Imagine a future where the internet isn’t just fast, it’s fundamentally different. Where information doesn’t travel through cables in bits and bytes, but dances across space in entangled photons, instantaneously linking quantum computers continents apart. In this shimmering vision of tomorrow, the backbone of communication is no longer copper or fiber; it’s quantum light.

At the heart of this revolution is a peculiar phenomenon known as squeezed light, and a team of researchers from the U.S. Department of Energy’s Fermi National Accelerator Laboratory and the California Institute of Technology believes it may be the key to unlocking scalable quantum networks. Their latest study, led by Fermilab scientist Alexandru Macridin, marks a pivotal step toward building a quantum internet, one that could transform scientific research, cryptography, and computing itself.

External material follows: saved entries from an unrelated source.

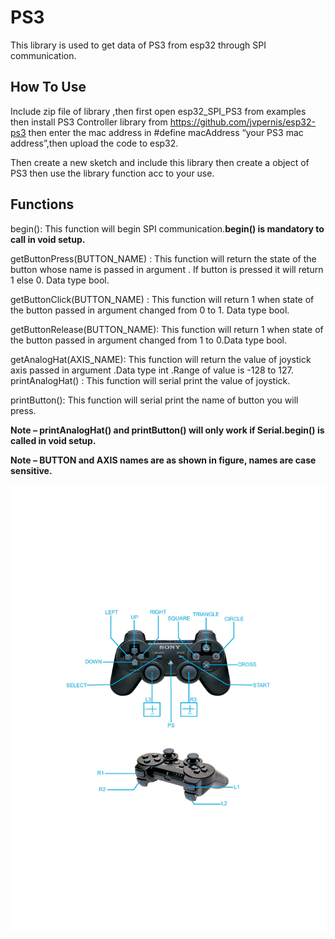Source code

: # **PS3**
This library is used to get data of PS3 from esp32 through SPI communication.

## **How To Use**

 Include zip file of library ,then first open esp32_SPI_PS3 from examples then install PS3 Controller library from https://github.com/jvpernis/esp32-ps3 then enter the mac address in #define macAddress “your PS3 mac address”,then upload the code to esp32.

Then create a new sketch and include this library then create a object of PS3 then use the library function acc to your use.
  
## **Functions** 

begin(): This function will begin SPI communication.**begin() is mandatory to call in void setup.**

getButtonPress(BUTTON_NAME) : This function will return the state of the button whose name is passed in argument  . If button is pressed it will return 1 else 0. Data type bool.

getButtonClick(BUTTON_NAME) : This function will return 1 when state of the button passed in argument changed from 0 to 1. Data type bool.

getButtonRelease(BUTTON_NAME): This function will return 1 when state of the button passed in argument changed from 1 to 0.Data type bool.

getAnalogHat(AXIS_NAME):  This function will return the value of joystick axis passed in argument .Data type int .Range of value is -128 to 127. 
printAnalogHat() : This function will serial print the value of joystick.  

printButton(): This function will serial print the name of button you will press.

**Note – printAnalogHat() and printButton() will only  work if Serial.begin() is called in void setup.**

**Note – BUTTON and AXIS names are as shown in figure, names are case sensitive.**



<img src="ps3-page-001.jpg">


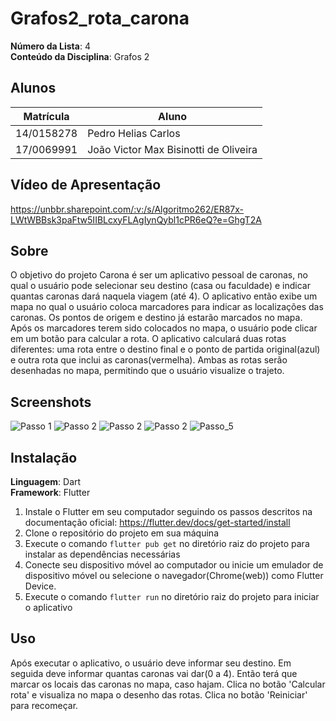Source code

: # Grafos2_rota_carona

**Número da Lista**: 4<br>
**Conteúdo da Disciplina**: Grafos 2<br>

## Alunos
|Matrícula | Aluno |
| -- | -- |
| 14/0158278  |  Pedro Helias Carlos |
| 17/0069991	 |  João Victor Max Bisinotti de Oliveira |


## Vídeo de Apresentação
https://unbbr.sharepoint.com/:v:/s/Algoritmo262/ER87x-LWtWBBsk3paFtw5IIBLcxyFLAgIynQybl1cPR6eQ?e=GhgT2A


## Sobre

O objetivo do projeto Carona é ser um aplicativo pessoal de caronas, no qual o usuário pode selecionar seu destino (casa ou faculdade) e indicar quantas caronas dará naquela viagem (até 4). O aplicativo então exibe um mapa no qual o usuário  coloca marcadores para indicar as localizações das caronas. Os pontos de origem e destino já estarão marcados no mapa.
Após os marcadores terem sido colocados no mapa, o usuário pode clicar em um botão para calcular a rota. O aplicativo calculará duas rotas diferentes: uma rota entre o destino final e o ponto de partida original(azul) e outra rota que inclui as caronas(vermelha). Ambas as rotas serão desenhadas no mapa, permitindo que o usuário visualize o trajeto.


## Screenshots
![Passo 1](./app_images/image1.png)
![Passo 2](./app_images/image2.png)
![Passo 2](./app_images/image3.png)
![Passo 2](./app_images/image4.png)
![Passo_5](./app_images/image5.png)


## Instalação
**Linguagem**: Dart<br>
**Framework**: Flutter<br>

1. Instale o Flutter em seu computador seguindo os passos descritos na documentação oficial: https://flutter.dev/docs/get-started/install
2. Clone o repositório do projeto em sua máquina
3. Execute o comando `flutter pub get` no diretório raiz do projeto para instalar as dependências necessárias
4. Conecte seu dispositivo móvel ao computador ou inicie um emulador de dispositivo móvel ou selecione o navegador(Chrome(web)) como Flutter Device.
5. Execute o comando `flutter run` no diretório raiz do projeto para iniciar o aplicativo

## Uso
Após executar o aplicativo, o usuário deve informar seu destino.
Em seguida deve informar quantas caronas vai dar(0 a 4). 
Então terá que marcar os locais das caronas no mapa, caso hajam.
Clica no botão 'Calcular rota' e visualiza no mapa o desenho das rotas.
Clica no botão 'Reiniciar' para recomeçar.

Quantum networks rely on entangled qubits: pairs of quantum bits that remain mysteriously connected, no matter how far apart they are. In quantum physics, entanglement is the ghostly thread that links particles across space, such that a change in one instantly affects the other. It’s a phenomenon Einstein famously referred to as “spooky action at a distance,” and it forms the cornerstone of quantum communication.

But building a network out of these fragile threads is no easy feat. Fiber optic cables, the workhorses of modern communication, introduce signal loss and memory decoherence. Quantum information is delicate, easily disrupted by noise, delay, or even the act of measurement itself.

A new way of entangling light and sound

That’s where squeezed light comes into play.

Squeezed light is a special state of light engineered to reduce quantum noise and enhance sensitivity. Think of it as tuning a radio to pick up the faintest signal in a storm of static. By manipulating the uncertainty in one property of light (say, its phase) while reducing it in another (like amplitude), scientists can create a beam that’s exquisitely sensitive to quantum effects.

“The greater number of entangled pairs per light signal, the greater the entanglement distribution efficiency,” Macridin explains. “But since entangled qubits readily decay, the entanglement generation rate is significant when you build this kind of thing. The more you create, the better.”

In their new protocol, researchers use two types of optical encoding to prepare photons at distant locations. These light sources are sent to a central site, where they pass through a beam splitter; one beam is transmitted, and the other is reflected. When the beams recombine and are measured, quantum mechanics dictates that the light itself is destroyed, but it leaves behind multiple pairs of entangled qubits that stretch across long distances.

Traditional entanglement swapping methods produce just one entangled pair per swap. But squeezed light changes the game. It enables scientists to entangle multiple qubits simultaneously, significantly increasing the efficiency of entanglement distribution.

Macridin calculated that producing one extra entangled pair requires three decibels of squeezing. “This means that no more than three or four entangled qubit pairs can be produced using current technology because it only allows for squeezing up to 15 decibels of light,” he notes.

Still, even this modest boost is a leap forward. With AQNET, Fermilab’s quantum networking initiative, researchers are already reaching metropolitan-scale distances using fiber optics. “This new protocol is another step toward that goal,” says Cristián Peña, who leads the AQNET project.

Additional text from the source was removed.